撮影現場でもスタッフの間で「素敵」と話題になったこの缶は、フレンチビストロの店「KUVAL(クバル)」(東京・三鷹)のもの。ワニの絵は、オーナー夫妻が以前から好きだった画家の田中健太郎氏が手がけました。
「田中氏の動物の絵の中でも、ことワニの絵が好きだったことからワニにしたと言います。その田中氏の絵を忠実に再現するためにも、シルクスクリーン印刷(※)をしてくれる製缶会社を探し、やっとの思いで完成。メインはビストロのため、クッキー缶の製造は月30 缶が限界というだけあって、1 日で完売してしまうこともあります」(中田さん)
※シルクスクリーン印刷とは、簡単にいうとインクが通過する穴と、インクが通過しないところを作ることで製版し、印刷する技法。一般的な印刷方法よりもインクが厚めなため、色彩がはっきりとし、デザインをそのまま表現することができます(中田さん)
【商品のお問い合わせ先】
KUVAL
https://www.kuval.store/
「太陽ノ塔 洋菓子店」の「タイヨウノカンカン mini ポルボロン」
シンプルなのに強烈な個性が魅力
カフェ「太陽ノ塔」(大阪・中崎町)は 2019 年に最初のクッキー缶を誕生させて以来、独自の美学を貫いた、芸術性に富んだクッキー缶を生み出しています。
「なかに入っているポルボロンのフレーバーに合わせた缶の色、そしてカタカナの商品名が目立つよう施したエンボス加工。

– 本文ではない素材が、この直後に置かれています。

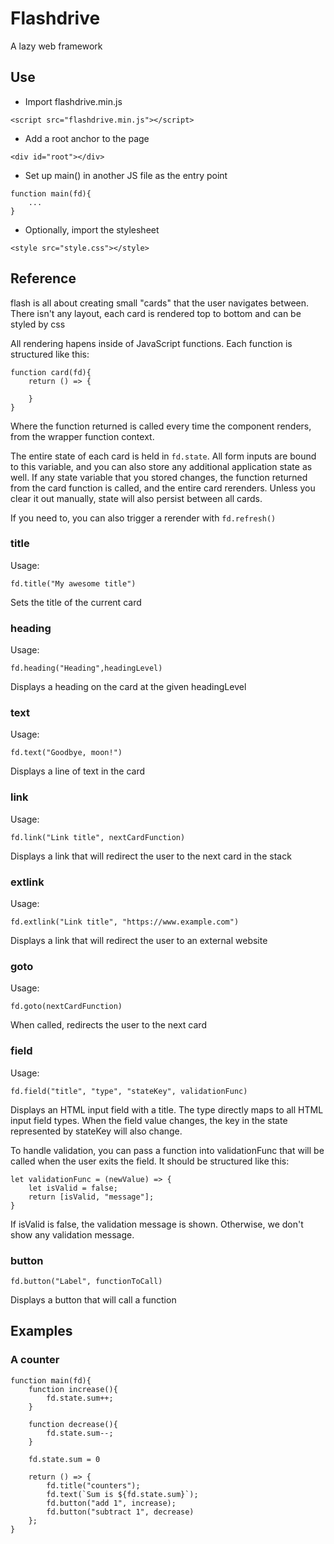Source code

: # Flashdrive
A lazy web framework

## Use

* Import flashdrive.min.js
```
<script src="flashdrive.min.js"></script>
```

* Add a root anchor to the page
```
<div id="root"></div>
```

* Set up main() in another JS file as the entry point
```
function main(fd){
    ...
}
```

* Optionally, import the stylesheet
```
<style src="style.css"></style>
```

## Reference
flash is all about creating small "cards" that the user navigates between. There isn't any layout, each card is rendered top to bottom
and can be styled by css

All rendering hapens inside of JavaScript functions. Each function is structured like this:
```
function card(fd){
    return () => {
        
    }
}
```
Where the function returned is called every time the component renders, from the wrapper function context.

The entire state of each card is held in ```fd.state```. All form inputs are bound to this variable, and you can also store any additional application state as well. If any state variable that you stored changes, the function returned from the card function is called, and the entire card rerenders. Unless you clear it out manually, state will also persist between all cards. 

If you need to, you can also trigger a rerender with ```fd.refresh()```


### title
Usage:
```
fd.title("My awesome title")
```
Sets the title of the current card

### heading
Usage:
```
fd.heading("Heading",headingLevel)
```
Displays a heading on the card at the given headingLevel

### text
Usage:
```
fd.text("Goodbye, moon!")
```
Displays a line of text in the card

### link
Usage:
```
fd.link("Link title", nextCardFunction)
```
Displays a link that will redirect the user to the next card in the stack

### extlink
Usage:
```
fd.extlink("Link title", "https://www.example.com")
```
Displays a link that will redirect the user to an external website

### goto
Usage:
```
fd.goto(nextCardFunction)
```
When called, redirects the user to the next card

### field
Usage:
```
fd.field("title", "type", "stateKey", validationFunc)
```
Displays an HTML input field with a title. The type directly maps to all HTML input field types. When the field value changes, the key in the state represented by stateKey will also change.

To handle validation, you can pass a function into validationFunc that will be called when the user exits the field. It should be structured like this:
```
let validationFunc = (newValue) => {
    let isValid = false;
    return [isValid, "message"];
}
```
If isValid is false, the validation message is shown. Otherwise, we don't show any validation message. 

### button
```
fd.button("Label", functionToCall)
```
Displays a button that will call a function

## Examples

### A counter
```
function main(fd){
	function increase(){
		fd.state.sum++;
	}

    function decrease(){
		fd.state.sum--;
	}

	fd.state.sum = 0

	return () => {
		fd.title("counters");
		fd.text(`Sum is ${fd.state.sum}`);
		fd.button("add 1", increase);
        fd.button("subtract 1", decrease)
	};
}
```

シンプルなのに強烈な個性。実はこの缶、スイーツマニアや缶マニアだけではなく、オタクの推しカラーアイテムとしても重宝されているという逸話を持ちます」(中田さん)
「タイヨウノカンカン mini ポルボロン」(アールグレイ、いちご、抹茶、ココア、プレーン)
【商品のお問い合わせ先】
太陽ノ塔 洋菓子店
https://www.patisserie.taiyounotou.com
中田ぷうさん
お菓子缶研究家・フードジャーナリスト。東京生まれ。大手出版社勤務後、2004 年にフリーランスに。祖父に買ってもらった「CHARMS(チャームス)」の缶をきっかけに、以来 47 年間、お菓子缶を偏愛するようになる。所有するお菓子缶の数は 1000 缶以上。今は亡き祖父の部屋をお菓子缶部屋として使用させてもらっている。